--- Data shown ---

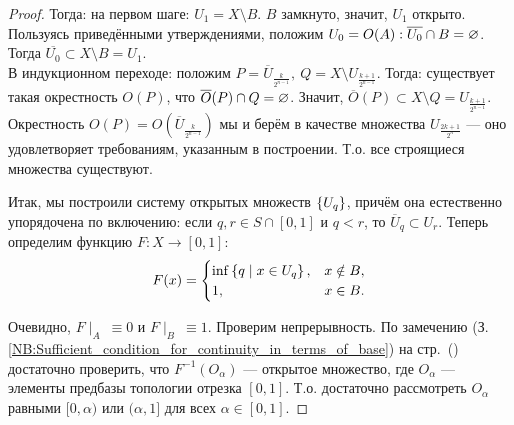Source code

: \begin{proof}
            Тогда: на первом шаге: $U_1 = X \setminus B$. $B$ замкнуто, значит, $U_1$ открыто. Пользуясь приведёнными утверждениями, положим $U_0 = O(A): \overline{U_0} \cap B = \varnothing$. Тогда $\overline{U_0} \subset X \setminus B = U_1$.  \\
            В индукционном переходе: положим $P = \overline{U}_{\frac{k}{2^{n - 1}}}, \ Q = X \setminus U_{\frac{k + 1}{2^{n - 1}}}$. Тогда: существует такая окрестность $O(P)$, что $\overline{O}(P) \cap Q = \varnothing$. Значит, $\overline{O}(P) \subset X \setminus Q = U_{\frac{k+1}{2^{n-1}}}$. Окрестность $O(P) = O(\overline{U}_{\frac{k}{2^{n - 1}}})$ мы и берём в качестве множества $U_{\frac{2k+1}{2^{n}}}$ --- оно удовлетворяет требованиям, указанным в построении. Т.о. все строящиеся множества существуют.
            
            Итак, мы построили систему открытых множеств $\left\{U_q\right\}$, причём она естественно упорядочена по включению: если $q, r \in S \cap [0, 1]$ и $q < r$, то $\overline{U}_{q} \subset U_{r}$. Теперь определим функцию $F: X \to [0,1]$: \\

        \[
            F(x) = 
                \begin{cases}
                    \inf\left\{q \mid x \in U_q\right\}, & x \notin B, \\
                    1, & x \in B.
                \end{cases}
        \]

        Очевидно, $F\!\mid_{A} \ \equiv 0$ и $F\!\mid_{B} \ \equiv 1$.
        Проверим непрерывность. По замечению (З.\,\ref{NB:Sufficient_condition_for_continuity_in_terms_of_base}) на стр.~(\pageref{NB:Sufficient_condition_for_continuity_in_terms_of_base}) достаточно проверить, что $F^{-1}(O_\alpha)$ --- открытое множество, где $O_\alpha$ --- элементы предбазы топологии отрезка $[0, 1]$. Т.о. достаточно рассмотреть $O_{\alpha}$ равными $[0, \alpha)$ или $(\alpha, 1]$ для всех $\alpha \in [0,1]$. 


\end{proof}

--- What you are asked to do ---
Among the lines above, return each one holding the string "Тогда".

--- The answer ---
            Тогда: на первом шаге: $U_1 = X \setminus B$. $B$ замкнуто, значит, $U_1$ открыто. Пользуясь приведёнными утверждениями, положим $U_0 = O(A): \overline{U_0} \cap B = \varnothing$. Тогда $\overline{U_0} \subset X \setminus B = U_1$.  \\
            В индукционном переходе: положим $P = \overline{U}_{\frac{k}{2^{n - 1}}}, \ Q = X \setminus U_{\frac{k + 1}{2^{n - 1}}}$. Тогда: существует такая окрестность $O(P)$, что $\overline{O}(P) \cap Q = \varnothing$. Значит, $\overline{O}(P) \subset X \setminus Q = U_{\frac{k+1}{2^{n-1}}}$. Окрестность $O(P) = O(\overline{U}_{\frac{k}{2^{n - 1}}})$ мы и берём в качестве множества $U_{\frac{2k+1}{2^{n}}}$ --- оно удовлетворяет требованиям, указанным в построении. Т.о. все строящиеся множества существуют.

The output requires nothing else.